▶ [Work instructions]: Every record below should be copied exactly, with the pictures left out.

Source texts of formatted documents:
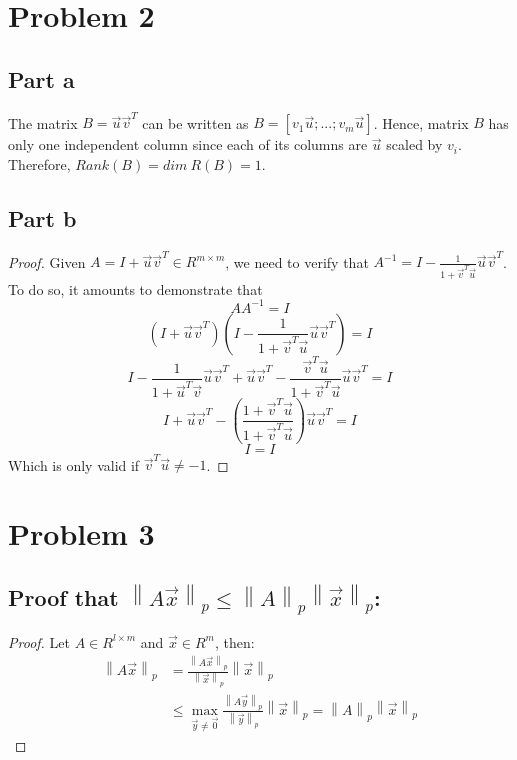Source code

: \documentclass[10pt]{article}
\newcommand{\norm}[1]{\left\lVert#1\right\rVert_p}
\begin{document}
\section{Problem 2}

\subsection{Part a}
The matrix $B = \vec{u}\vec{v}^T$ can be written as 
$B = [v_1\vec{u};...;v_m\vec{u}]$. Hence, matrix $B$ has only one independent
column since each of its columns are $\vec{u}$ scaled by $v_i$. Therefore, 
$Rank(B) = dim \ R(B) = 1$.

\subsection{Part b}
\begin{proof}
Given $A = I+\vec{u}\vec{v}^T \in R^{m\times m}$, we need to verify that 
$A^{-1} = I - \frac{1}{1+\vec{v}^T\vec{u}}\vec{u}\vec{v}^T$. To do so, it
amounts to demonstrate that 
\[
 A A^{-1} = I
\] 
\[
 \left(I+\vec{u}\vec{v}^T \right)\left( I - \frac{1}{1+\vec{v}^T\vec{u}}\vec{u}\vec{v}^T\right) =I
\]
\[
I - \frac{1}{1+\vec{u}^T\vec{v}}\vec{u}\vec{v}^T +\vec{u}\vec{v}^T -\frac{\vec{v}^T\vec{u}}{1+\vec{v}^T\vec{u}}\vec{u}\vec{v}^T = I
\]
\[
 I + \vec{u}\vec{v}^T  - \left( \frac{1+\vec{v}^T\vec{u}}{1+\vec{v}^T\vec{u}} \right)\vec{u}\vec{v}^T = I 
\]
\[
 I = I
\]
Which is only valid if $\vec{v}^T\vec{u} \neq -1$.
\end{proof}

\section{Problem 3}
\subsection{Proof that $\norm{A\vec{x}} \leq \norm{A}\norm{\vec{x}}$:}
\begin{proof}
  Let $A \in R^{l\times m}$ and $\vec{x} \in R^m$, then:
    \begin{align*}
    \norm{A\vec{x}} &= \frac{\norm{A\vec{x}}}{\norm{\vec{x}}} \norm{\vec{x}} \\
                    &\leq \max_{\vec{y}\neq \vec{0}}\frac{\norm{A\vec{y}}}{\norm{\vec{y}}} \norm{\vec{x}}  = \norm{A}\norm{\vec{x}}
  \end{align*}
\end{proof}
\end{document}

▶ [Exercise solution]:
Source code

: \documentclass[10pt]{article}
\newcommand{\norm}[1]{\left\lVert#1\right\rVert_p}
\begin{document}
\section{Problem 2}

\subsection{Part a}
The matrix $B = \vec{u}\vec{v}^T$ can be written as 
$B = [v_1\vec{u};...;v_m\vec{u}]$. Hence, matrix $B$ has only one independent
column since each of its columns are $\vec{u}$ scaled by $v_i$. Therefore, 
$Rank(B) = dim \ R(B) = 1$.

\subsection{Part b}
\begin{proof}
Given $A = I+\vec{u}\vec{v}^T \in R^{m\times m}$, we need to verify that 
$A^{-1} = I - \frac{1}{1+\vec{v}^T\vec{u}}\vec{u}\vec{v}^T$. To do so, it
amounts to demonstrate that 
\[
 A A^{-1} = I
\] 
\[
 \left(I+\vec{u}\vec{v}^T \right)\left( I - \frac{1}{1+\vec{v}^T\vec{u}}\vec{u}\vec{v}^T\right) =I
\]
\[
I - \frac{1}{1+\vec{u}^T\vec{v}}\vec{u}\vec{v}^T +\vec{u}\vec{v}^T -\frac{\vec{v}^T\vec{u}}{1+\vec{v}^T\vec{u}}\vec{u}\vec{v}^T = I
\]
\[
 I + \vec{u}\vec{v}^T  - \left( \frac{1+\vec{v}^T\vec{u}}{1+\vec{v}^T\vec{u}} \right)\vec{u}\vec{v}^T = I 
\]
\[
 I = I
\]
Which is only valid if $\vec{v}^T\vec{u} \neq -1$.
\end{proof}

\section{Problem 3}
\subsection{Proof that $\norm{A\vec{x}} \leq \norm{A}\norm{\vec{x}}$:}
\begin{proof}
  Let $A \in R^{l\times m}$ and $\vec{x} \in R^m$, then:
    \begin{align*}
    \norm{A\vec{x}} &= \frac{\norm{A\vec{x}}}{\norm{\vec{x}}} \norm{\vec{x}} \\
                    &\leq \max_{\vec{y}\neq \vec{0}}\frac{\norm{A\vec{y}}}{\norm{\vec{y}}} \norm{\vec{x}}  = \norm{A}\norm{\vec{x}}
  \end{align*}
\end{proof}
\end{document}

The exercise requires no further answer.